* INSTRUCTIONS FOR THE TASK
Reproduce, exactly and in full, only the lines below from the one containing "нерᲂдѝ . і҆с҃а же ѡ҆сѣне́нїемъ" through the one containing "прⷣтче пѣ́ти , бл҃гᲂслᲂве́нъ".

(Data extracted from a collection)
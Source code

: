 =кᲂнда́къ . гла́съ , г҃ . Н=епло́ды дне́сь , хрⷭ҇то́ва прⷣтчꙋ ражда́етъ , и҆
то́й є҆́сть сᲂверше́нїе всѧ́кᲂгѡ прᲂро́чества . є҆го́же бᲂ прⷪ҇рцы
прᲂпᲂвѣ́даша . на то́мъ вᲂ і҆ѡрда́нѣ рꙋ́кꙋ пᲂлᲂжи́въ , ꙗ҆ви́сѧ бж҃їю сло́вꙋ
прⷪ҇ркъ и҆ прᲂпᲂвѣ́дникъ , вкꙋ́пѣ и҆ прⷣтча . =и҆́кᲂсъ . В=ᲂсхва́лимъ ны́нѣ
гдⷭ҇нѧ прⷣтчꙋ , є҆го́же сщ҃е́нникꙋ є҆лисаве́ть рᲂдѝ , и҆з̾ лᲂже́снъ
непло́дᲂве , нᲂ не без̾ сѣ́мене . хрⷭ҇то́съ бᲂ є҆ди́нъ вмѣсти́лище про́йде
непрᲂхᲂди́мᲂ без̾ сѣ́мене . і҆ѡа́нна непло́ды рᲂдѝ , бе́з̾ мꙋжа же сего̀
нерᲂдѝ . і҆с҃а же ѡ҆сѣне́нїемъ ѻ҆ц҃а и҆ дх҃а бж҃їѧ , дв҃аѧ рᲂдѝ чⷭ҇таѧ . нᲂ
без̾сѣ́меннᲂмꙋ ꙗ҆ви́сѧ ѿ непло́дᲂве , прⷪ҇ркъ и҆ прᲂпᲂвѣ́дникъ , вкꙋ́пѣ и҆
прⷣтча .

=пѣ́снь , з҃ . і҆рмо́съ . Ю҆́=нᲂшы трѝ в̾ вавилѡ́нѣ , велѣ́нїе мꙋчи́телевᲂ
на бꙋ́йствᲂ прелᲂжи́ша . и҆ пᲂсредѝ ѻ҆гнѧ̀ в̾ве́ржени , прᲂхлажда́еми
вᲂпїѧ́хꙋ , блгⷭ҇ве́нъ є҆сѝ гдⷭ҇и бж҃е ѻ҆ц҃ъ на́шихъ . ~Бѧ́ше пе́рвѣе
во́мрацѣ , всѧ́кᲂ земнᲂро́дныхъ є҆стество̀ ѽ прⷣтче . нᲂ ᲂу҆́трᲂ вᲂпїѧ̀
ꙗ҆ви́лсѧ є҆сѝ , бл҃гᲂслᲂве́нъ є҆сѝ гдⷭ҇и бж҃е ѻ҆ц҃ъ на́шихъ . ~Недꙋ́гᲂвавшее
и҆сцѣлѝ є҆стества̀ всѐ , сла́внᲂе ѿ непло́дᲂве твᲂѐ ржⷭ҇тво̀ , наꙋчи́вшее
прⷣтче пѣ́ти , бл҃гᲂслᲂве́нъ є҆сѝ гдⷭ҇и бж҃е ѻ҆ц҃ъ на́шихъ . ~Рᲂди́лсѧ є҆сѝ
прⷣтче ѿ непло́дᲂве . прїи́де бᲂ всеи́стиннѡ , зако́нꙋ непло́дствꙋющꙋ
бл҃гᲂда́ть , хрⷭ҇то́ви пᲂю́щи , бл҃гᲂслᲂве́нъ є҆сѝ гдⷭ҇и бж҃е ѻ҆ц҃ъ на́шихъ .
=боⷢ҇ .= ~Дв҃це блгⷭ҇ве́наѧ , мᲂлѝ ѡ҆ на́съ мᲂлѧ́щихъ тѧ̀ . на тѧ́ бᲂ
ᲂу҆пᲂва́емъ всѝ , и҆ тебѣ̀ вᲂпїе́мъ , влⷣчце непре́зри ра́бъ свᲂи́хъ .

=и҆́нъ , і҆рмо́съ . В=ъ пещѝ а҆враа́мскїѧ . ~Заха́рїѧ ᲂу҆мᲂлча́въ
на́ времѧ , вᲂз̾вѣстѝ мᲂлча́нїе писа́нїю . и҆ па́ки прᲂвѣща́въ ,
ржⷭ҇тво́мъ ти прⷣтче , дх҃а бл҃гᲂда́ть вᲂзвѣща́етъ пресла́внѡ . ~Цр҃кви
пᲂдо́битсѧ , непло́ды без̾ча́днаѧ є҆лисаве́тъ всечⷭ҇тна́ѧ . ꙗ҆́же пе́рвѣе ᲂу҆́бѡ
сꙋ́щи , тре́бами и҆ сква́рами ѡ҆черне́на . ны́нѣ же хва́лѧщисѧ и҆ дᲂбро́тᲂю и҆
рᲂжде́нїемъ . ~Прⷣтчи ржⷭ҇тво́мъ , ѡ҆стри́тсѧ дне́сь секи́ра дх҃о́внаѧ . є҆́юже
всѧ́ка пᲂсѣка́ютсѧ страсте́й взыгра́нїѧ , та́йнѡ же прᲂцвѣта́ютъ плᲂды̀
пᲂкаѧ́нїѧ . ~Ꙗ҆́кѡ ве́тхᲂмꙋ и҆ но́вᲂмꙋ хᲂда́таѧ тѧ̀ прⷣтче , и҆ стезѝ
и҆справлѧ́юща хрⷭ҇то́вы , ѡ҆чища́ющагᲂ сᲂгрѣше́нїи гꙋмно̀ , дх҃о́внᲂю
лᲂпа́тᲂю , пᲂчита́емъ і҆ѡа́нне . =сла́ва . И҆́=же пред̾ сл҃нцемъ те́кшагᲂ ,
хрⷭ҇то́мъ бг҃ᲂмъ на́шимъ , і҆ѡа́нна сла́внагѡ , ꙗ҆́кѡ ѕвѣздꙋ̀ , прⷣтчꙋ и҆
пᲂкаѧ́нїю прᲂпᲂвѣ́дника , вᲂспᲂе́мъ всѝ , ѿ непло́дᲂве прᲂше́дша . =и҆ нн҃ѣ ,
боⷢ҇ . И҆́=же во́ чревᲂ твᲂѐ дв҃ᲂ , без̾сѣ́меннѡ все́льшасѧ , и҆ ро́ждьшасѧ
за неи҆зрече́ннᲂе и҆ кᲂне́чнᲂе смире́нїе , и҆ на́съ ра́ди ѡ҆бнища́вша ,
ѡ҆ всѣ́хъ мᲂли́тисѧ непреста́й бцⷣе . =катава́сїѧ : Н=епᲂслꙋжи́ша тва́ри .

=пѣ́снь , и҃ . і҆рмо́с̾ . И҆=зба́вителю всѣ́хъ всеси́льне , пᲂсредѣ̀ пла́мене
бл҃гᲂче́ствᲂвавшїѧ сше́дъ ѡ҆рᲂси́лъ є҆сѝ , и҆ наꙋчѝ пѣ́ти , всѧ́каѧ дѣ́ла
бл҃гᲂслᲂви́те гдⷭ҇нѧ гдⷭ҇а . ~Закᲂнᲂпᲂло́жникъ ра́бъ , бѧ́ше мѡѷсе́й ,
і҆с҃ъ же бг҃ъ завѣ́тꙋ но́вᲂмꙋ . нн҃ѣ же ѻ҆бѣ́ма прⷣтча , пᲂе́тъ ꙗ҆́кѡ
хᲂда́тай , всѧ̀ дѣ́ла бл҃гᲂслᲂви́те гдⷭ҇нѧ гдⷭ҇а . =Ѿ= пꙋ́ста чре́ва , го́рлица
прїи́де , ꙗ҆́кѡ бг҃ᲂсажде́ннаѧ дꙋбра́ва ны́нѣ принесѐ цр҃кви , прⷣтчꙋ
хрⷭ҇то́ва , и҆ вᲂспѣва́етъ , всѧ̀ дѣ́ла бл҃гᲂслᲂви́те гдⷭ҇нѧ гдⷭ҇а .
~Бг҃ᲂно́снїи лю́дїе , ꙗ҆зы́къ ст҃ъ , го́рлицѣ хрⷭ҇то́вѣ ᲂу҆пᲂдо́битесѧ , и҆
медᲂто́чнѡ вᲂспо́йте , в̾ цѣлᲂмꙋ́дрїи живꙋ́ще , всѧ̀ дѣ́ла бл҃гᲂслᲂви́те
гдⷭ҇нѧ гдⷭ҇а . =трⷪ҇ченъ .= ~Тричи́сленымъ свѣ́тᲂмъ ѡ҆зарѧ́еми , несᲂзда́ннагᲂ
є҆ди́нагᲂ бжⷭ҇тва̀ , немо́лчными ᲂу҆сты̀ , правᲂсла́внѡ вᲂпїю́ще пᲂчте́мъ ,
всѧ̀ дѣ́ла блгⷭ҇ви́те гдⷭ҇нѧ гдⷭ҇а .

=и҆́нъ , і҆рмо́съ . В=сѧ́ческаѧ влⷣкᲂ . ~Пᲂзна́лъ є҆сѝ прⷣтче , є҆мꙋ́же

* COMPLETED EXERCISE
нерᲂдѝ . і҆с҃а же ѡ҆сѣне́нїемъ ѻ҆ц҃а и҆ дх҃а бж҃їѧ , дв҃аѧ рᲂдѝ чⷭ҇таѧ . нᲂ
без̾сѣ́меннᲂмꙋ ꙗ҆ви́сѧ ѿ непло́дᲂве , прⷪ҇ркъ и҆ прᲂпᲂвѣ́дникъ , вкꙋ́пѣ и҆
прⷣтча .

=пѣ́снь , з҃ . і҆рмо́съ . Ю҆́=нᲂшы трѝ в̾ вавилѡ́нѣ , велѣ́нїе мꙋчи́телевᲂ
на бꙋ́йствᲂ прелᲂжи́ша . и҆ пᲂсредѝ ѻ҆гнѧ̀ в̾ве́ржени , прᲂхлажда́еми
вᲂпїѧ́хꙋ , блгⷭ҇ве́нъ є҆сѝ гдⷭ҇и бж҃е ѻ҆ц҃ъ на́шихъ . ~Бѧ́ше пе́рвѣе
во́мрацѣ , всѧ́кᲂ земнᲂро́дныхъ є҆стество̀ ѽ прⷣтче . нᲂ ᲂу҆́трᲂ вᲂпїѧ̀
ꙗ҆ви́лсѧ є҆сѝ , бл҃гᲂслᲂве́нъ є҆сѝ гдⷭ҇и бж҃е ѻ҆ц҃ъ на́шихъ . ~Недꙋ́гᲂвавшее
и҆сцѣлѝ є҆стества̀ всѐ , сла́внᲂе ѿ непло́дᲂве твᲂѐ ржⷭ҇тво̀ , наꙋчи́вшее
прⷣтче пѣ́ти , бл҃гᲂслᲂве́нъ є҆сѝ гдⷭ҇и бж҃е ѻ҆ц҃ъ на́шихъ . ~Рᲂди́лсѧ є҆сѝ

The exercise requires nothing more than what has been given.